→ **YOUR ASSIGNMENT**
Could you return the whole listing, character for character?

→ **DATA TO PROCESS**

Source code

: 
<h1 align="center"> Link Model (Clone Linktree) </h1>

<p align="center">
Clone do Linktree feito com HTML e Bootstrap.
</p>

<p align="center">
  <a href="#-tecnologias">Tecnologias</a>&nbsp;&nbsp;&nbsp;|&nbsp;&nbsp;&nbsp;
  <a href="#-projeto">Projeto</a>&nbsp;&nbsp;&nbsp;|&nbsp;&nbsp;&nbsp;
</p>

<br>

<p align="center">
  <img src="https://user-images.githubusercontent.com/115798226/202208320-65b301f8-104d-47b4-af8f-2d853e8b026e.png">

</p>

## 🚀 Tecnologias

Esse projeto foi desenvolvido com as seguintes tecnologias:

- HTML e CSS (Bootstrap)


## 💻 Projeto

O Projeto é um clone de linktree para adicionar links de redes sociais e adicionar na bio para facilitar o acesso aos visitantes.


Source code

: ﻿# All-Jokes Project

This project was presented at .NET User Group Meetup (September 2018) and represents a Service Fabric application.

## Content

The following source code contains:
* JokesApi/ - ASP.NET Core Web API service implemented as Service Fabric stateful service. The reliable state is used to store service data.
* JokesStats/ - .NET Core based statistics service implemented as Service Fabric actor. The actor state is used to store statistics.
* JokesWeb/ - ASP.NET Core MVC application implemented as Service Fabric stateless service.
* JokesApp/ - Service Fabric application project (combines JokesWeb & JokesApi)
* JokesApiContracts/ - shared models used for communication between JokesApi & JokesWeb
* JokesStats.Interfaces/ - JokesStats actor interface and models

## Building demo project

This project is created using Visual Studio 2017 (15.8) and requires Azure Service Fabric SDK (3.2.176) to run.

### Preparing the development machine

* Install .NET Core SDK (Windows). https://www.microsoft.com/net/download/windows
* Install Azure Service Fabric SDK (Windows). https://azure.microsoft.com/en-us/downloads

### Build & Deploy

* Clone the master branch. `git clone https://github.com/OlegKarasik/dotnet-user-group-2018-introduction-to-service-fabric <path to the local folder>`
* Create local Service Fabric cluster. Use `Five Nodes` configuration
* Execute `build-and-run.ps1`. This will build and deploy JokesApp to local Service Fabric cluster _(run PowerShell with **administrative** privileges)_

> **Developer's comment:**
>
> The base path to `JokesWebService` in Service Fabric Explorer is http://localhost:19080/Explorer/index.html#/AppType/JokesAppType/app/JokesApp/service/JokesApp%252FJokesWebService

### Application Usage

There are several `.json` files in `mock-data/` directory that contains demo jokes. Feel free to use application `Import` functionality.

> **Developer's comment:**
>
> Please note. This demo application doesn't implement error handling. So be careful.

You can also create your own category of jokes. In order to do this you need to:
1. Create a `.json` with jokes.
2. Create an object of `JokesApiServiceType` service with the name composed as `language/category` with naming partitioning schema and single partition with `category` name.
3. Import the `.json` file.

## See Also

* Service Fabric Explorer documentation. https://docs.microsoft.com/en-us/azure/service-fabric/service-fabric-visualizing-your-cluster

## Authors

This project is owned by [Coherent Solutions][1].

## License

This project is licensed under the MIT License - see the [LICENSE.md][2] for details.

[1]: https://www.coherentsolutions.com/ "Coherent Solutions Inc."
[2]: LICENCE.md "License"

→ **YOUR SOLUTION**
Source code

: 
<h1 align="center"> Link Model (Clone Linktree) </h1>

<p align="center">
Clone do Linktree feito com HTML e Bootstrap.
</p>

<p align="center">
  <a href="#-tecnologias">Tecnologias</a>&nbsp;&nbsp;&nbsp;|&nbsp;&nbsp;&nbsp;
  <a href="#-projeto">Projeto</a>&nbsp;&nbsp;&nbsp;|&nbsp;&nbsp;&nbsp;
</p>

<br>

<p align="center">
  <img src="https://user-images.githubusercontent.com/115798226/202208320-65b301f8-104d-47b4-af8f-2d853e8b026e.png">

</p>

## 🚀 Tecnologias

Esse projeto foi desenvolvido com as seguintes tecnologias:

- HTML e CSS (Bootstrap)


## 💻 Projeto

O Projeto é um clone de linktree para adicionar links de redes sociais e adicionar na bio para facilitar o acesso aos visitantes.


Source code

: ﻿# All-Jokes Project

This project was presented at .NET User Group Meetup (September 2018) and represents a Service Fabric application.

## Content

The following source code contains:
* JokesApi/ - ASP.NET Core Web API service implemented as Service Fabric stateful service. The reliable state is used to store service data.
* JokesStats/ - .NET Core based statistics service implemented as Service Fabric actor. The actor state is used to store statistics.
* JokesWeb/ - ASP.NET Core MVC application implemented as Service Fabric stateless service.
* JokesApp/ - Service Fabric application project (combines JokesWeb & JokesApi)
* JokesApiContracts/ - shared models used for communication between JokesApi & JokesWeb
* JokesStats.Interfaces/ - JokesStats actor interface and models

## Building demo project

This project is created using Visual Studio 2017 (15.8) and requires Azure Service Fabric SDK (3.2.176) to run.

### Preparing the development machine

* Install .NET Core SDK (Windows). https://www.microsoft.com/net/download/windows
* Install Azure Service Fabric SDK (Windows). https://azure.microsoft.com/en-us/downloads

### Build & Deploy

* Clone the master branch. `git clone https://github.com/OlegKarasik/dotnet-user-group-2018-introduction-to-service-fabric <path to the local folder>`
* Create local Service Fabric cluster. Use `Five Nodes` configuration
* Execute `build-and-run.ps1`. This will build and deploy JokesApp to local Service Fabric cluster _(run PowerShell with **administrative** privileges)_

> **Developer's comment:**
>
> The base path to `JokesWebService` in Service Fabric Explorer is http://localhost:19080/Explorer/index.html#/AppType/JokesAppType/app/JokesApp/service/JokesApp%252FJokesWebService

### Application Usage

There are several `.json` files in `mock-data/` directory that contains demo jokes. Feel free to use application `Import` functionality.

> **Developer's comment:**
>
> Please note. This demo application doesn't implement error handling. So be careful.

You can also create your own category of jokes. In order to do this you need to:
1. Create a `.json` with jokes.
2. Create an object of `JokesApiServiceType` service with the name composed as `language/category` with naming partitioning schema and single partition with `category` name.
3. Import the `.json` file.

## See Also

* Service Fabric Explorer documentation. https://docs.microsoft.com/en-us/azure/service-fabric/service-fabric-visualizing-your-cluster

## Authors

This project is owned by [Coherent Solutions][1].

## License

This project is licensed under the MIT License - see the [LICENSE.md][2] for details.

[1]: https://www.coherentsolutions.com/ "Coherent Solutions Inc."
[2]: LICENCE.md "License"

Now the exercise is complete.